I cinesi andavano anche pazzi per gli aquiloni. Se ne vedevano volteggiare in cielo esemplari leggiadri ed agili oppure maestosi realizzati in carta cerata o in seta: uccelli, draghi, fenici, pesci, o qualsiasi altra fantasia.

Altra grande passione erano le partite di “xiangqi”, gli scacchi cinesi, giocate ovunque, anche sui marciapiedi. Quando si vedeva un crocchio di persone ferme ad osservare qualcosa intensamente si poteva essere certi che si trattasse di una di queste sfide. Sono narrate nel bel libro di Acheng “Il re degli scacchi”.

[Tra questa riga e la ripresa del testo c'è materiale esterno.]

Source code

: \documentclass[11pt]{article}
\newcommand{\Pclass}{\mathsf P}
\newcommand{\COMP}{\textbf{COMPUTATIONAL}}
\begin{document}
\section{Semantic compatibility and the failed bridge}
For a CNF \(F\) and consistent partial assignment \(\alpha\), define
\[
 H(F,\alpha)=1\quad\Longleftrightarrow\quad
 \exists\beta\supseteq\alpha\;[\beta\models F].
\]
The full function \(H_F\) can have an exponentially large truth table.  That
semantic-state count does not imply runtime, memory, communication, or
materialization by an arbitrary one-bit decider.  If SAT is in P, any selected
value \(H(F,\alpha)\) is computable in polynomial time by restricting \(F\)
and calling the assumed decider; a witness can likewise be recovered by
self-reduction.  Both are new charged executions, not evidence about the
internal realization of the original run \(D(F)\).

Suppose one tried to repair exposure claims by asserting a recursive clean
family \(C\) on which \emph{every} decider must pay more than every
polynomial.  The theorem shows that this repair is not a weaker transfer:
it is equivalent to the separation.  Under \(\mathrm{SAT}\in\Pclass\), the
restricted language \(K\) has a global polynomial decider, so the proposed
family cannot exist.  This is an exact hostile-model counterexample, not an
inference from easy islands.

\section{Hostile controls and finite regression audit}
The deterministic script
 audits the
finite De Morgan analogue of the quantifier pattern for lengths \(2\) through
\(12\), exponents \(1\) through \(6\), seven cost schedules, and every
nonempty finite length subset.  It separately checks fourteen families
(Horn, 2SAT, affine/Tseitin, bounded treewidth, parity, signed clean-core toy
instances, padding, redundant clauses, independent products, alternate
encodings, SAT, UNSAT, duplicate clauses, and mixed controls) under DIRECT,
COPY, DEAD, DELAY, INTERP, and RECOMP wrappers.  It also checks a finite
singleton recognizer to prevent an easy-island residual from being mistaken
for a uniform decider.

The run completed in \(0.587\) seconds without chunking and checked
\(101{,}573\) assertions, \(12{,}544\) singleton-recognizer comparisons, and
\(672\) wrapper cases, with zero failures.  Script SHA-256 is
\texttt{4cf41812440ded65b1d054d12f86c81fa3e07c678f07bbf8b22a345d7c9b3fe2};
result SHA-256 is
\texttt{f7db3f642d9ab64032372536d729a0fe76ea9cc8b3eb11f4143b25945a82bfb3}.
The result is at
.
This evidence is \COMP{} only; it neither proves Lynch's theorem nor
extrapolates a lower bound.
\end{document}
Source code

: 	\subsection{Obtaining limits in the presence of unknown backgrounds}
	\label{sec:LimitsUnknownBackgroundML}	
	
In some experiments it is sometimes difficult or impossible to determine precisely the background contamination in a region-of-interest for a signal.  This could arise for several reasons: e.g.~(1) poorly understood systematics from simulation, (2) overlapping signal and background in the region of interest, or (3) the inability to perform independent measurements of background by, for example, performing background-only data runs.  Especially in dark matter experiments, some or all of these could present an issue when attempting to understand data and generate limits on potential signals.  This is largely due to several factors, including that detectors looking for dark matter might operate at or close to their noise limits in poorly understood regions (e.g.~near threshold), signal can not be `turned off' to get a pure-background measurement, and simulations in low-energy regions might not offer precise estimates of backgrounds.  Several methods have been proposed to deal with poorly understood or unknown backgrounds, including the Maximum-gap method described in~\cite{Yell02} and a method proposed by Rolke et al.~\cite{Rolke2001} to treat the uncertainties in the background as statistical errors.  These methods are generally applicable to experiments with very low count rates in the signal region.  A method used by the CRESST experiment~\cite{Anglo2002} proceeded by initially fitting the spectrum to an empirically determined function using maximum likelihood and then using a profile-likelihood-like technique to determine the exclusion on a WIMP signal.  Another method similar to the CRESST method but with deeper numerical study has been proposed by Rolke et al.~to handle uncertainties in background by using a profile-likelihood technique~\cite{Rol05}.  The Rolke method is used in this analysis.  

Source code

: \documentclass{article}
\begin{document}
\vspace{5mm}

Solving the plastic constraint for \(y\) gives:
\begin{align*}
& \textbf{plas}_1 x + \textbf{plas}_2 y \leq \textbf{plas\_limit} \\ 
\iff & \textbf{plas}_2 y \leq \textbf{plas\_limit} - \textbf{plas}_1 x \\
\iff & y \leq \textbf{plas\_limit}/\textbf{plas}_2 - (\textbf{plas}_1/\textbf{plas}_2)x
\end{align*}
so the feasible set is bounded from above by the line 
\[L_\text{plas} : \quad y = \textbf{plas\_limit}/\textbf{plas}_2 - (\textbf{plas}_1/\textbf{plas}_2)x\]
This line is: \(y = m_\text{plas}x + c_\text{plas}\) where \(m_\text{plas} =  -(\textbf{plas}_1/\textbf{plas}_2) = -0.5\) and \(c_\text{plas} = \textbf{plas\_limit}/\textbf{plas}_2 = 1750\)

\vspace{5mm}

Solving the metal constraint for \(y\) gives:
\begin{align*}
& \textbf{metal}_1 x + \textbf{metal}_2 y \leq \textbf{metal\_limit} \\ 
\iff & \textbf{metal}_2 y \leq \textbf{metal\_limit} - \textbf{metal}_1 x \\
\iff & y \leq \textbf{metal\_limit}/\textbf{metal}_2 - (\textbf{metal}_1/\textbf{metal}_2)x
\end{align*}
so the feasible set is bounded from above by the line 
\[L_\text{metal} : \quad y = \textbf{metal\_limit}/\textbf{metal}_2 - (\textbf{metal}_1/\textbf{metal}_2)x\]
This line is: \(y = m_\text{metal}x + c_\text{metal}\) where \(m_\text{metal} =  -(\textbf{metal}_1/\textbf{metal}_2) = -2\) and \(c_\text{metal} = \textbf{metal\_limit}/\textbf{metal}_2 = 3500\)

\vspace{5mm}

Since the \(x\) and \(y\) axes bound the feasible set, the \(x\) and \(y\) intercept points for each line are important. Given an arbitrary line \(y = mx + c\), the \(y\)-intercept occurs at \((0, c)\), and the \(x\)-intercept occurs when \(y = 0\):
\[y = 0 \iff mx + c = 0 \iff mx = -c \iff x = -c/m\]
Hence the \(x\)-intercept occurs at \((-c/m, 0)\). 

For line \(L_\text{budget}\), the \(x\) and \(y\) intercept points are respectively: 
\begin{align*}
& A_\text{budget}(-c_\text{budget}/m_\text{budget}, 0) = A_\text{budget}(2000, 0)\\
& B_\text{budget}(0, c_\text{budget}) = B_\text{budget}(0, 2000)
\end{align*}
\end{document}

Un episodio politico buffo avvenne al vecchio aeroporto di Beijing. Per decorare una sala venne chiamato un artista indonesiano di Bali. Dipinse una lunga parete con scene bucoliche di donne a seno scoperto in mezzo alla natura. Quando i responsabili della struttura si resero conto della situazione imbarazzante creatasi, era ormai troppo tardi. Non potendo distruggere il dipinto, che era costato soldi pubblici, pensarono di rimediare coprendolo con una lunga tenda di velluto di colore rosso cardinalizio. Il risultato fu che ogni tanto si vedeva la tenda ondeggiare perché qualche ben informato era andato a controllare di persona la bellezza di quelle ragazze nude.

I contadini costituivano la grande maggioranza della popolazione. Avevano terrazzato a mano il Paese per incrementare le superfici coltivabili ed erano in grado di trasportare qualsiasi peso con l’ausilio dei loro bilancieri.

Dopo lo sconquasso della Rivoluzione Culturale la gente iniziò a cercare timidamente di riappropriarsi di una propria identità culturale, di cui la religione era parte. Nei templi buddhisti o taoisti si potevano vedere davanti alle statue sacre qualche frutto, caramelle, sigarette o spiccioli dati in offerta da fedeli che erano persone semplici e poco conoscevano di teologia.

Gli stranieri erano pochissimi e perlopiù personale di ambasciata, studenti e rari giornalisti (come Tiziano Terzani, che pochi anni dopo fu espulso e raccontò le sue esperienze ne “La porta proibita”). I cinesi erano molto curiosi di avere con loro un contatto o anche solo di osservare come erano fatti fisicamente o vestiti. Capitava così che, se si chiedeva una informazione, si veniva in breve attorniati da una folla ansiosa di rispondere o aiutare in qualche modo.

I rapporti approfonditi e continuativi, tuttavia, erano fortemente scoraggiati dalle autorità. Di fatto era proibito fare amicizia. Se ciò avveniva il cinese in questione veniva avvisato e, se persisteva, veniva trasferito altrove, anche molto lontano.

Le autorità diffidavano degli stranieri e nei villaggi remoti, dove non se ne erano mai visti, una volta vidi addirittura un bambino fuggire di paura gridando: “Yang guizi laile” (“Sono arrivati i diavoli stranieri”), segno del non positivo ricordo che i bianchi o i giapponesi avevano lasciato, magari appreso tramite qualche film.